When Columbia Gas of Ohio started digging holes in the middle of Monroe on Oct. 25 for access points to run new gas mains beneath the street near Secor — a preparatory step before the city of Toledo rebuilds Secor from Monroe to Central Avenue next year — it expected the work to be done by today.
But on Thursday, the city transportation division announced the gas-main work will take nearly a month longer, keeping lanes closed through Dec. 15.
A Columbia Gas spokesman blamed the delay on a cause that should be familiar to orange-barrel-weary motorists: underground utility conflicts. “We found a cement wall. We found a steel sewer basin that nobody knew about,” spokesman Chris Kozak said. “ ... It’s basically the nature of underground digging.”
Gas-main work along Secor between Monroe and Central that was scheduled to end Thanksgiving Eve also has been extended to Dec. 15. That work has required intermittent lane closings since late summer.
The work occasionally has caused traffic exiting I-475 at the Secor interchange to back up on the ramps, especially westbound.
But unlike the work on Monroe, the Secor work requires no full-time lane closings, and city officials said all lanes will be open on Secor during the Thanksgiving holiday weekend.
The Monroe work has closed the center left-turn lane plus the left lanes in both directions. Mr. Kozak said all work will be suspended next week, allowing the left lanes to reopen but keeping the center lane closed.
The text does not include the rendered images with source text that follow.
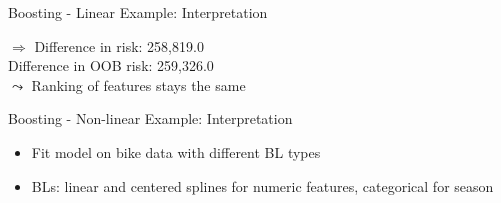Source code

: \documentclass[11pt,compress,t,notes=noshow, aspectratio=169, xcolor=table]{beamer}
\begin{document}
\begin{frame}{Boosting - Linear Example: Interpretation}
\begin{center}
\scriptsize
$\Rightarrow$ Difference in risk: 258,819.0\\
Difference in OOB risk: 259,326.0\\
\normalsize
\medskip
$\leadsto$ Ranking of features stays the same

\end{center}

\end{frame}


\begin{frame}{Boosting - Non-linear Example: Interpretation}

\begin{itemize}
    \item Fit model on bike data with different BL types 
    \item BLs: linear and centered splines for numeric features, categorical for season
\end{itemize}
\begin{columns}[T, totalwidth = \linewidth]
\end{columns}
\end{frame}
\end{document}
Even so, Gene Kelly, a spokesman for the city transportation division, said motorists would do well to avoid Monroe near Secor, especially when work is under way.
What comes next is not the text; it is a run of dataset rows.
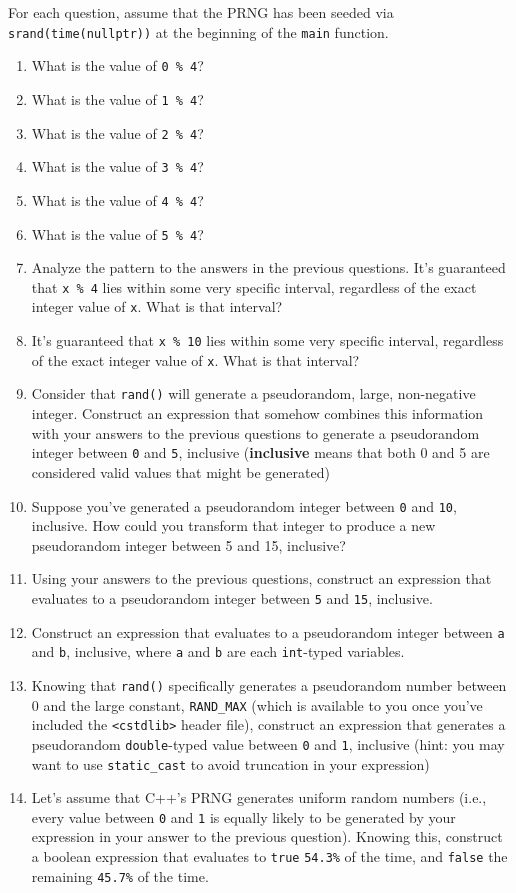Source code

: \documentclass{article}
\begin{document}
For each question, assume that the PRNG has been seeded via \texttt{srand(time(nullptr))} at the beginning of the \texttt{main} function.

\begin{enumerate}
    \item What is the value of \texttt{0 \% 4}?
    \item What is the value of \texttt{1 \% 4}?
    \item What is the value of \texttt{2 \% 4}?
    \item What is the value of \texttt{3 \% 4}?
    \item What is the value of \texttt{4 \% 4}?
    \item What is the value of \texttt{5 \% 4}?
    \item Analyze the pattern to the answers in the previous questions. It's guaranteed that \texttt{x \% 4} lies within some very specific interval, regardless of the exact integer value of \texttt{x}. What is that interval?
    \item It's guaranteed that \texttt{x \% 10} lies within some very specific interval, regardless of the exact integer value of \texttt{x}. What is that interval?
    \item Consider that \texttt{rand()} will generate a pseudorandom, large, non-negative integer. Construct an expression that somehow combines this information with your answers to the previous questions to generate a pseudorandom integer between \texttt{0} and \texttt{5}, inclusive (\textbf{inclusive} means that both 0 and 5 are considered valid values that might be generated)
    \item Suppose you've generated a pseudorandom integer between \texttt{0} and \texttt{10}, inclusive. How could you transform that integer to produce a new pseudorandom integer between 5 and 15, inclusive?
    \item Using your answers to the previous questions, construct an expression that evaluates to a pseudorandom integer between \texttt{5} and \texttt{15}, inclusive.
    \item Construct an expression that evaluates to a pseudorandom integer between \texttt{a} and \texttt{b}, inclusive, where \texttt{a} and \texttt{b} are each \texttt{int}-typed variables.
    \item Knowing that \texttt{rand()} specifically generates a pseudorandom number between 0 and the large constant, \texttt{RAND\_MAX} (which is available to you once you've included the \texttt{<cstdlib>} header file), construct an expression that generates a pseudorandom \texttt{double}-typed value between \texttt{0} and \texttt{1}, inclusive (hint: you may want to use \texttt{static\_cast} to avoid truncation in your expression)
    \item Let's assume that C++'s PRNG generates uniform random numbers (i.e., every value between \texttt{0} and \texttt{1} is equally likely to be generated by your expression in your answer to the previous question). Knowing this, construct a boolean expression that evaluates to \texttt{true} \texttt{54.3\%} of the time, and \texttt{false} the remaining \texttt{45.7\%} of the time.
\end{enumerate}
\end{document}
“It’s going to be a complete mess,” he said. “We would recommend Talmadge [Road], and that’s probably the only road we can recommend.”
Of course, Talmadge Road is rarely clear sailing, either, when thousands of shoppers are using it each day to get to and from Westfield Franklin Park mall.
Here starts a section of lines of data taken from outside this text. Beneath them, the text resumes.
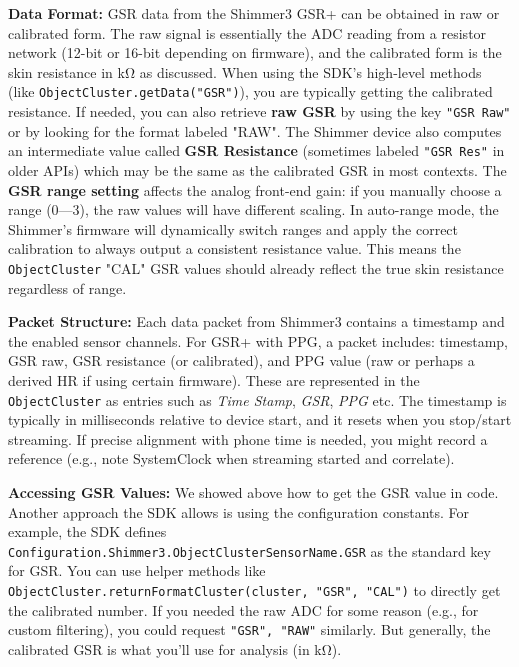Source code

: {{\textbf{Data Format:} GSR data from the Shimmer3 GSR+ can be obtained in raw
or calibrated form. The raw signal is essentially the ADC reading from a
resistor network (12-bit or 16-bit depending on firmware), and the
calibrated form is the skin resistance in kΩ as discussed. When using
the SDK's high-level methods (like \texttt{ObjectCluster.getData("GSR")}), you
are typically getting the calibrated resistance. If needed, you can also
retrieve \textbf{raw GSR} by using the key \texttt{"GSR Raw"} or by looking for the
format labeled "RAW". The Shimmer device also computes an intermediate
value called \textbf{GSR Resistance} (sometimes labeled \texttt{"GSR Res"} in older
APIs) which may be the same as the calibrated GSR in most contexts. The
\textbf{GSR range setting} affects the analog front-end gain: if you manually
choose a range (0---3), the raw values will have different scaling. In
auto-range mode, the Shimmer's firmware will dynamically switch ranges
and apply the correct calibration to always output a consistent
resistance
value\cite{ref21}.
This means the \texttt{ObjectCluster} "CAL" GSR values should already reflect
the true skin resistance regardless of range.

\textbf{Packet Structure:} Each data packet from Shimmer3 contains a
timestamp and the enabled sensor channels. For GSR+ with PPG, a packet
includes: timestamp, GSR raw, GSR resistance (or calibrated), and PPG
value (raw or perhaps a derived HR if using certain firmware). These are
represented in the \texttt{ObjectCluster} as entries such as \textit{Time Stamp},
\textit{GSR}, \textit{PPG} etc. The timestamp is typically in milliseconds relative to
device start, and it resets when you stop/start streaming. If precise
alignment with phone time is needed, you might record a reference (e.g.,
note SystemClock when streaming started and correlate).

\textbf{Accessing GSR Values:} We showed above how to get the GSR value in
code. Another approach the SDK allows is using the configuration
constants. For example, the SDK defines
\texttt{Configuration.Shimmer3.ObjectClusterSensorName.GSR} as the standard key
for
GSR\cite{ref28}.
You can use helper methods like
\texttt{ObjectCluster.returnFormatCluster(cluster, "GSR", "CAL")} to directly
get the calibrated number. If you needed the raw ADC for some reason
(e.g., for custom filtering), you could request \texttt{"GSR", "RAW"}
similarly. But generally, the calibrated GSR is what you'll use for
analysis (in kΩ).

}}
Mr. Kozak, a former West Toledo resident who once worked at the mall, acknowledged that the $3.7 million gas-line project is inconvenient for motorists but said Columbia has been ordered to move its pipes before the city rebuilds Secor.
The utility originally planned to lay the new lines along Monroe outside the street, as it is doing along Secor, “but we were unable to secure the easements we needed” to do that, he said.
Overall, the spokesman said, Columbia is replacing 7,000 feet of gas main with new 12-inch steel or 4-inch plastic pipe. The project is 90 percent complete and will be finished earlier than the new deadline if possible, Mr. Kozak said.